### Task input

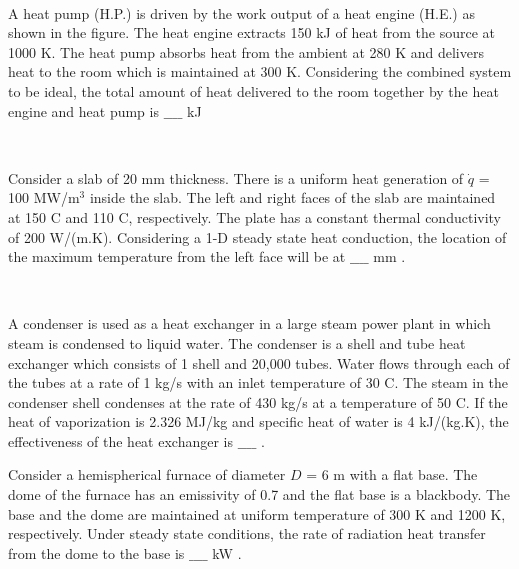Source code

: \begin{figure}[!ht]
\centering
\resizebox{0.5\textwidth}{!}{%

}%
\end{figure}\\
\item A heat pump (H.P.) is driven by the work output of a heat engine (H.E.) as shown in the figure. The heat engine extracts 150 kJ of heat from the source at 1000 K. The heat pump absorbs heat from the ambient at 280 K and delivers heat to the room which is maintained at 300 K. Considering the combined system to be ideal, the total amount of heat delivered to the room together by the heat engine and heat pump is $\_\_\_\_$ kJ 
\begin{figure}[!ht]
\centering
\resizebox{0.5\textwidth}{!}{%

}%
\end{figure}\\
\item Consider a slab of 20 mm thickness. There is a uniform heat generation of
$\dot{q}$ = 100 MW/$\text{m}^3$ inside the slab. The left and right faces of the slab are maintained at 150 \degree C and 110 \degree C, respectively. The plate has a constant thermal conductivity of 200 W/(m.K). Considering a 1-D steady state heat conduction, the location of the maximum temperature from the left face will be at $\_\_\_\_$ mm .
\begin{figure}[!ht]
\centering
\resizebox{0.5\textwidth}{!}{%

}%
\end{figure}\\ 
\item A condenser is used as a heat exchanger in a large steam power plant in which steam is condensed to liquid water. The condenser is a shell and tube heat exchanger which consists of 1 shell and 20,000 tubes. Water flows through each of the tubes at a rate of 1 kg/s with an inlet temperature of 30 \degree C. The steam in the condenser shell condenses at the rate of 430 kg/s at a temperature of 50 \degree C. If the heat of vaporization is 2.326 MJ/kg and specific heat of water is 4 kJ/(kg.K), the effectiveness of the heat exchanger is $\_\_\_\_$ . \\
\item Consider a hemispherical furnace of diameter $D$ = 6 m with a flat base. The dome of the furnace has an emissivity of 0.7 and the flat base is a blackbody. The base and the dome are maintained at uniform temperature of 300 K and 1200 K, respectively. Under steady state conditions, the rate of radiation heat transfer from the dome to the base is $\_\_\_\_$ kW . \\\\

### Work to complete
Among the lines above, count those that hold the word "slab" and give only the count.

### Your response
2